Bantul Segera Gelar Operasi Pasar Minyak Goreng, 1.500 Liter Dikucurkan

Ilustrasi minyak goreng. - Antara
10 Januari 2022 09:37 WIB Catur Dwi Janati Bantul Share :

Harianjogja.com, BANTUL—Harga minyak goreng masih bertahan tinggi. Guna mengendalikan harga, Pemerintah Kabupaten (Pemkab) Bantul segera menggelar operasi pasar (OP) minyak goreng. Rencananya, 1.500 liter minyak goreng dengan harga murah bakal dikucurkan kepada warga Bantul.

Kabid Sarana Perdagangan Dinas Koperasi UKM Perindustrian dan Perdagangan Bantul, Arum Bidayati menjelaskan belum ada skema subsidi minyak goreng melalui APBD Bantul. Namun pada 2022 ini OP minyak goreng bakal digelar. "Kami mendapatkan tawaran untuk melaksanakan operasi pasar murah khusus minyak goreng. Volumenya sekitar 1.500 liter," ujarnya, Minggu (9/1/2022).

Rencananya, minyak goreng murah akan disalurkan melalui Pemberdayaan Kesejahteraan Keluarga (PKK). Nantinya, satu kepala keluarga hanya diperbolehkan membeli minyak goreng maksimal dua liter. "Sasarannya langsung ke pengguna atau keluarga, bukan ke pedagang. Untuk kepastian alokasi kami masih menunggu informasi dari Disperindag DIY," katanya.
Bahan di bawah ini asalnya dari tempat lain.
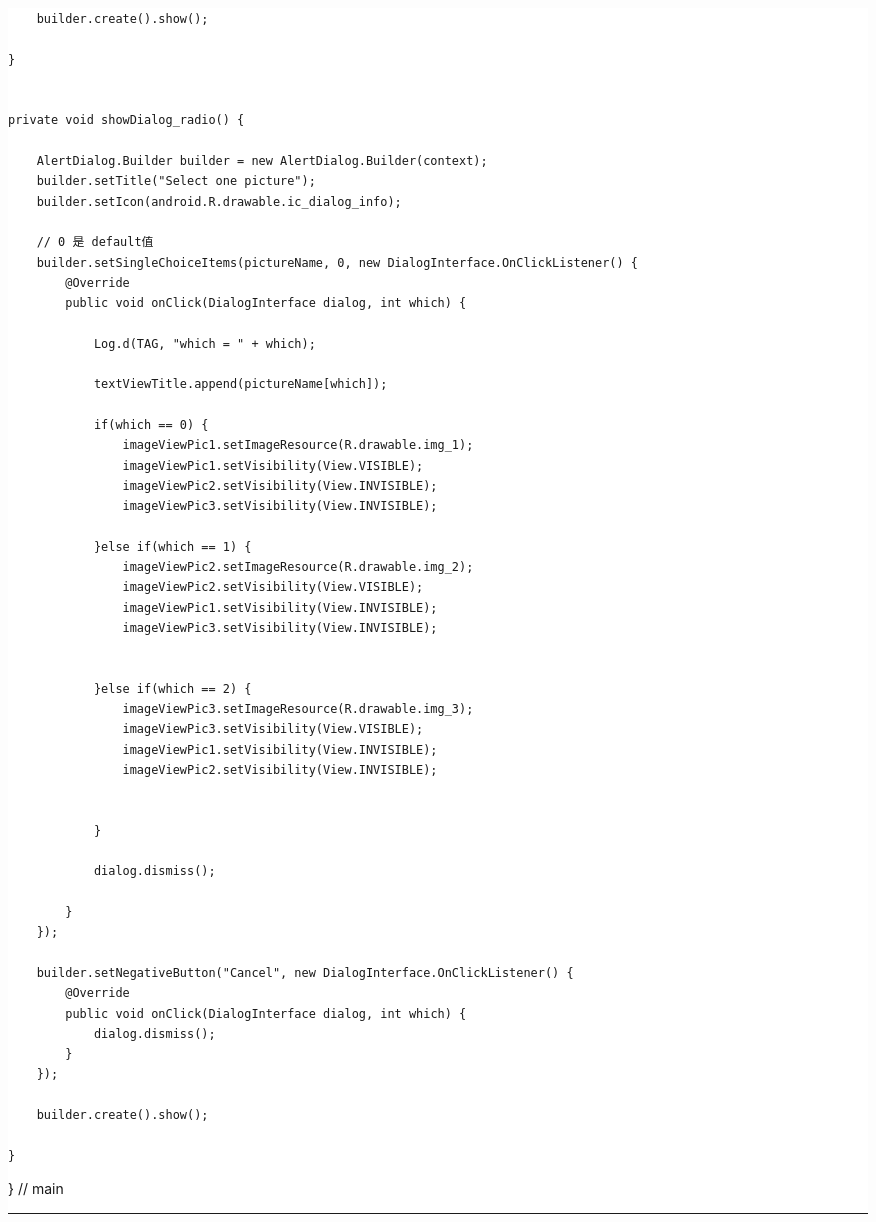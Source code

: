         builder.create().show();

    }


    private void showDialog_radio() {

        AlertDialog.Builder builder = new AlertDialog.Builder(context);
        builder.setTitle("Select one picture");
        builder.setIcon(android.R.drawable.ic_dialog_info);

        // 0 是 default值
        builder.setSingleChoiceItems(pictureName, 0, new DialogInterface.OnClickListener() {
            @Override
            public void onClick(DialogInterface dialog, int which) {

                Log.d(TAG, "which = " + which);

                textViewTitle.append(pictureName[which]);

                if(which == 0) {
                    imageViewPic1.setImageResource(R.drawable.img_1);
                    imageViewPic1.setVisibility(View.VISIBLE);
                    imageViewPic2.setVisibility(View.INVISIBLE);
                    imageViewPic3.setVisibility(View.INVISIBLE);

                }else if(which == 1) {
                    imageViewPic2.setImageResource(R.drawable.img_2);
                    imageViewPic2.setVisibility(View.VISIBLE);
                    imageViewPic1.setVisibility(View.INVISIBLE);
                    imageViewPic3.setVisibility(View.INVISIBLE);


                }else if(which == 2) {
                    imageViewPic3.setImageResource(R.drawable.img_3);
                    imageViewPic3.setVisibility(View.VISIBLE);
                    imageViewPic1.setVisibility(View.INVISIBLE);
                    imageViewPic2.setVisibility(View.INVISIBLE);


                }

                dialog.dismiss();

            }
        });

        builder.setNegativeButton("Cancel", new DialogInterface.OnClickListener() {
            @Override
            public void onClick(DialogInterface dialog, int which) {
                dialog.dismiss();
            }
        });

        builder.create().show();

    }


} // main

----------------------------------------------------------------------------------------------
Berdasarkan pantauan Dinkop UKM Perindustrian dan Perdagangan Bantul, harga minyal goreng di pasar rakyat rata-rata mencapai Rp21.500 per liter. Sementara untuk kemasan dua liter dibanderol Rp41.000 - Rp42.000 per dua liter.

Kepala Dinas Koperasi UKM Perindustrian dan Perdagangan Bantul, Agus Sulistiyana mengatakan kenaikan harga minyak goreng dipicu oleh harga bahan baku yang tinggi. "Pemerintah menaruh perhatian yang serius dengan kondisi [mahalnya harga minyak goreng] ini," ujarnya.

Besaran jumlah minyak goreng yang akan didistribusikan dalam operasi pasar kemungkinan akan disesuaikan kebutuhan pemakaian di masing-masing kabupaten/kota. Nantinya Pemerintah Pusat melalui Pemda DIY dan Asosiasi Pengusaha Ritel Indonesia (Aprindo) akan mendistribusikan minyak goreng murah. "Pemerintah mengeluarkan kebijakan operasi pasar tetapi lewat Aprindo. "Harapannya operasi pasar ini bisa membantu masyarakat dengan minyak goreng yang harganya lebih murah," katanya.